Even without the post-its attached, sometimes the reason for rejection is very obvious. You don't need a book anymore to buy a home cheap, nor do you want to risk your relationship with your significant other by carrying around a book called "Think Like Tiger."

These were also thrown out for obvious reasons: they're galleries of web page design dated from the late 90's. They're not complete rubbish, they serve as historical documents. To me, they were worth keeping as nostalgic picture books. You can't find this kind of web anymore.

This one's my favorite. It comes from the same time period and serves as a warning on how scary the Wild Web is. The author devotes several chapters to all the shocking porn sites, autopsy photo galleries and KKK chatrooms he's been to -- and then mentions exactly where they all are. With pictures. My favorite part is where he complains about a page that gives instructions on how to arm and send a letter bomb...and then prints the entire recipe.

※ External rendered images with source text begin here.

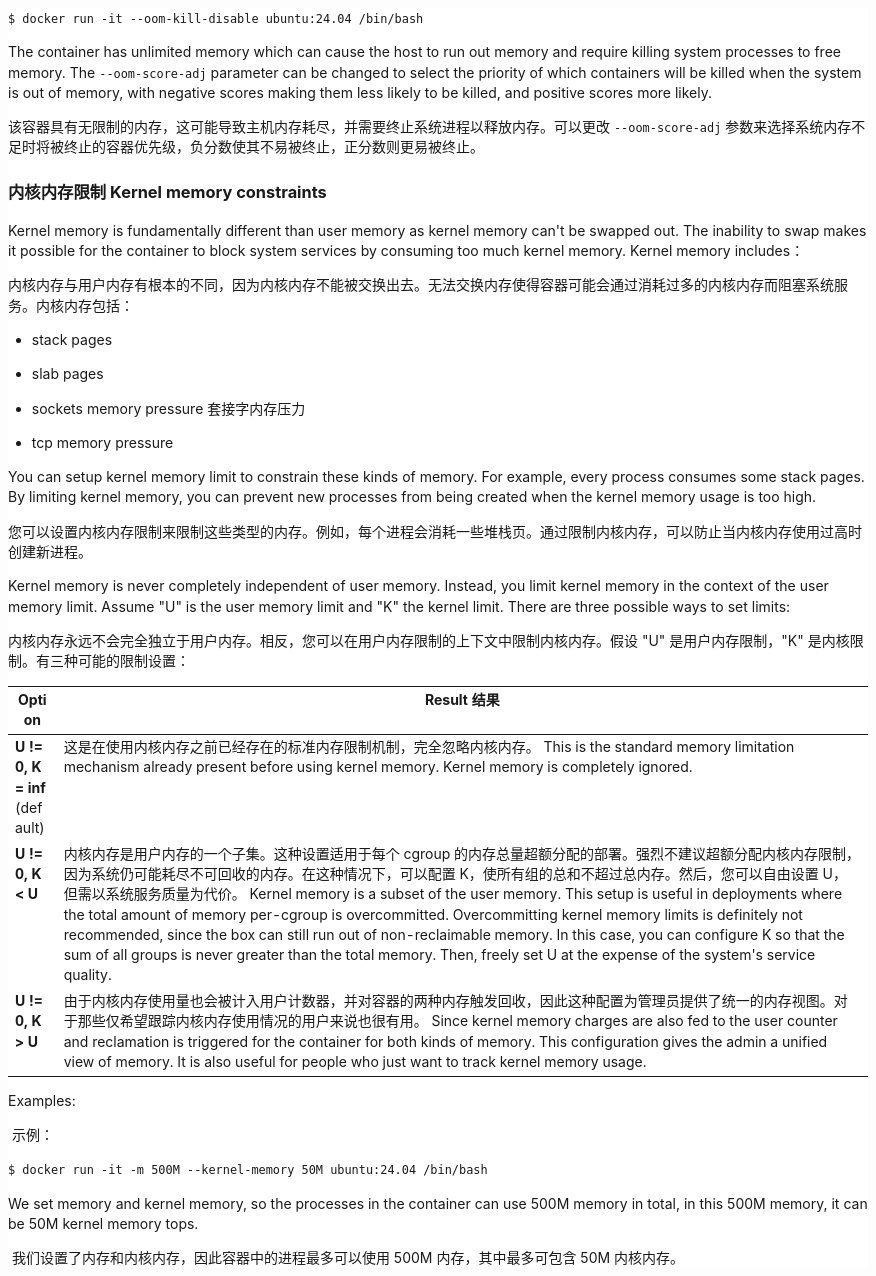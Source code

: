 

```console
$ docker run -it --oom-kill-disable ubuntu:24.04 /bin/bash
```

The container has unlimited memory which can cause the host to run out memory and require killing system processes to free memory. The `--oom-score-adj` parameter can be changed to select the priority of which containers will be killed when the system is out of memory, with negative scores making them less likely to be killed, and positive scores more likely.

​	该容器具有无限制的内存，这可能导致主机内存耗尽，并需要终止系统进程以释放内存。可以更改 `--oom-score-adj` 参数来选择系统内存不足时将被终止的容器优先级，负分数使其不易被终止，正分数则更易被终止。

### 内核内存限制 Kernel memory constraints

Kernel memory is fundamentally different than user memory as kernel memory can't be swapped out. The inability to swap makes it possible for the container to block system services by consuming too much kernel memory. Kernel memory includes：

​	内核内存与用户内存有根本的不同，因为内核内存不能被交换出去。无法交换内存使得容器可能会通过消耗过多的内核内存而阻塞系统服务。内核内存包括：

- stack pages

- slab pages
- sockets memory pressure 套接字内存压力
- tcp memory pressure

You can setup kernel memory limit to constrain these kinds of memory. For example, every process consumes some stack pages. By limiting kernel memory, you can prevent new processes from being created when the kernel memory usage is too high.

​	您可以设置内核内存限制来限制这些类型的内存。例如，每个进程会消耗一些堆栈页。通过限制内核内存，可以防止当内核内存使用过高时创建新进程。

Kernel memory is never completely independent of user memory. Instead, you limit kernel memory in the context of the user memory limit. Assume "U" is the user memory limit and "K" the kernel limit. There are three possible ways to set limits:

​	内核内存永远不会完全独立于用户内存。相反，您可以在用户内存限制的上下文中限制内核内存。假设 "U" 是用户内存限制，"K" 是内核限制。有三种可能的限制设置：

| Option                        | Result 结果                                                  |
| ----------------------------- | ------------------------------------------------------------ |
| **U != 0, K = inf** (default) | 这是在使用内核内存之前已经存在的标准内存限制机制，完全忽略内核内存。 This is the standard memory limitation mechanism already present before using kernel memory. Kernel memory is completely ignored. |
| **U != 0, K < U**             | 内核内存是用户内存的一个子集。这种设置适用于每个 cgroup 的内存总量超额分配的部署。强烈不建议超额分配内核内存限制，因为系统仍可能耗尽不可回收的内存。在这种情况下，可以配置 K，使所有组的总和不超过总内存。然后，您可以自由设置 U，但需以系统服务质量为代价。 Kernel memory is a subset of the user memory. This setup is useful in deployments where the total amount of memory per-cgroup is overcommitted. Overcommitting kernel memory limits is definitely not recommended, since the box can still run out of non-reclaimable memory. In this case, you can configure K so that the sum of all groups is never greater than the total memory. Then, freely set U at the expense of the system's service quality. |
| **U != 0, K > U**             | 由于内核内存使用量也会被计入用户计数器，并对容器的两种内存触发回收，因此这种配置为管理员提供了统一的内存视图。对于那些仅希望跟踪内核内存使用情况的用户来说也很有用。 Since kernel memory charges are also fed to the user counter and reclamation is triggered for the container for both kinds of memory. This configuration gives the admin a unified view of memory. It is also useful for people who just want to track kernel memory usage. |

Examples:

​	示例：

```console
$ docker run -it -m 500M --kernel-memory 50M ubuntu:24.04 /bin/bash
```

We set memory and kernel memory, so the processes in the container can use 500M memory in total, in this 500M memory, it can be 50M kernel memory tops.

​	我们设置了内存和内核内存，因此容器中的进程最多可以使用 500M 内存，其中最多可包含 50M 内核内存。
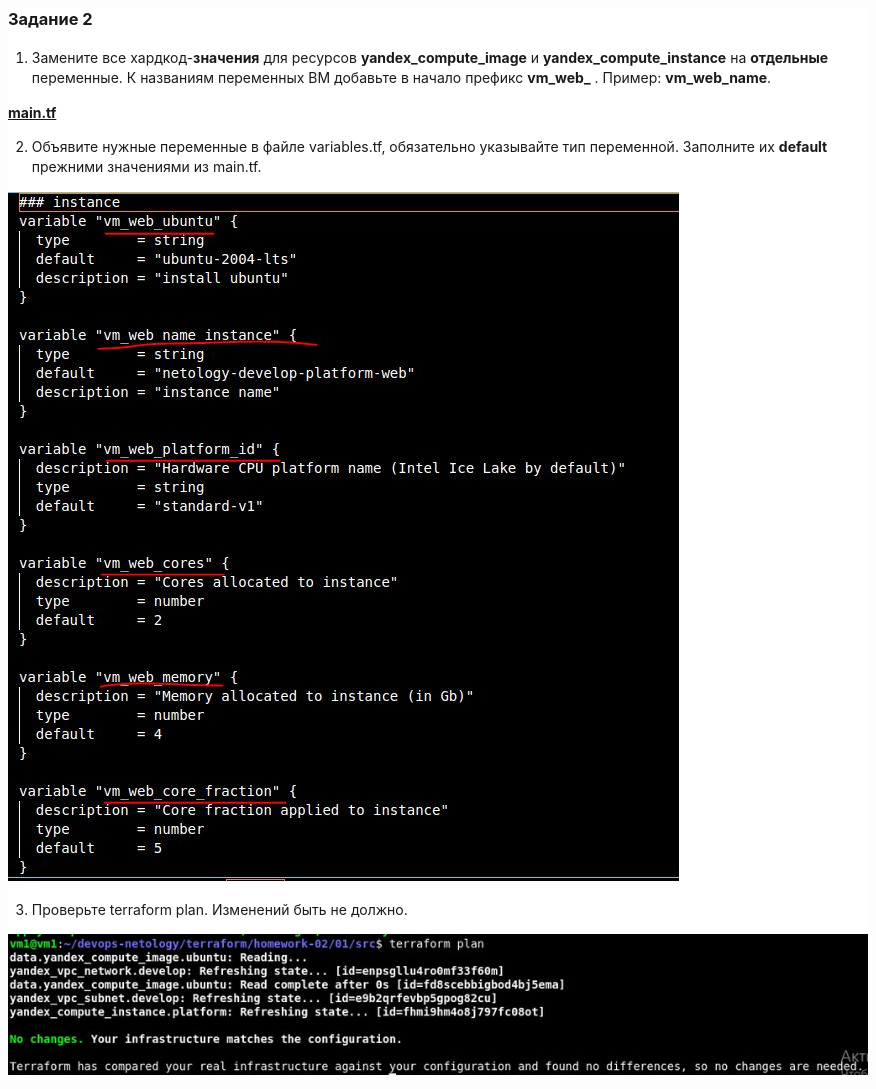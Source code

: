 ### Задание 2

1. Замените все хардкод-**значения** для ресурсов **yandex_compute_image** и **yandex_compute_instance** на **отдельные** переменные. К названиям переменных ВМ добавьте в начало префикс **vm_web_** .  Пример: **vm_web_name**.  

**[main.tf](https://github.com/Kovrei/devops-netology/blob/main/terraform/homework-02/src/main.tf)**

2. Объявите нужные переменные в файле variables.tf, обязательно указывайте тип переменной. Заполните их **default** прежними значениями из main.tf.  

![alt text](https://github.com/Kovrei/devops-netology/blob/main/terraform/homework-02/img/2.2.1.JPG)

3. Проверьте terraform plan. Изменений быть не должно.
   
![alt text](https://github.com/Kovrei/devops-netology/blob/main/terraform/homework-02/img/2.2.2.JPG)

I blurred some of it because I'm not so stupid. If you really need to build a bomb, the instructions aren't hard to Google. So I've heard.

Tech-based books date themselves pretty fast -- shockingly fast. It wasn't very long ago that a book for designing iPod programs would have been useful. It was like...ten minutes ago.


It's been said many, many times, and it's true: you can't judge a book by its cover. Yet everybody who says it does it anyway, especially with actual books. Any one of these bins contains well over a thousand titles and I have a limited time to sift through them all before they're re-pulped for good. Over time I've developed a discerning eye for what a good cover looks like.

This is a good cover. It grabs your attention, tells you everything you need to know about the book in one glance, and provides JUST enough info to tantalize you. MAGGIE NEEDS AN ALIBI! But you'll never know why, or if she finds one, unless you read! Great title, great design. The innards didn't wow me quite as much....I'm a dude and it's more for women. It's about an author who miraculously meets the character she writes about in real life, and if you think that's ripping off Remington Steele, so do I. Except the name of her fantasy man is even more ridiculous than Remington's: "Alexandre Blake Viscount Saint Just."

Here's an example of a bad cover. Oh, it wants to be cool, so desperately, taking a drag from its cigarette between two fingers of its Power Gloved hand, wearing its suuuun-glasses at night....but being seen with it isn't going to get you a date, no sir. It's not easy being cheesy.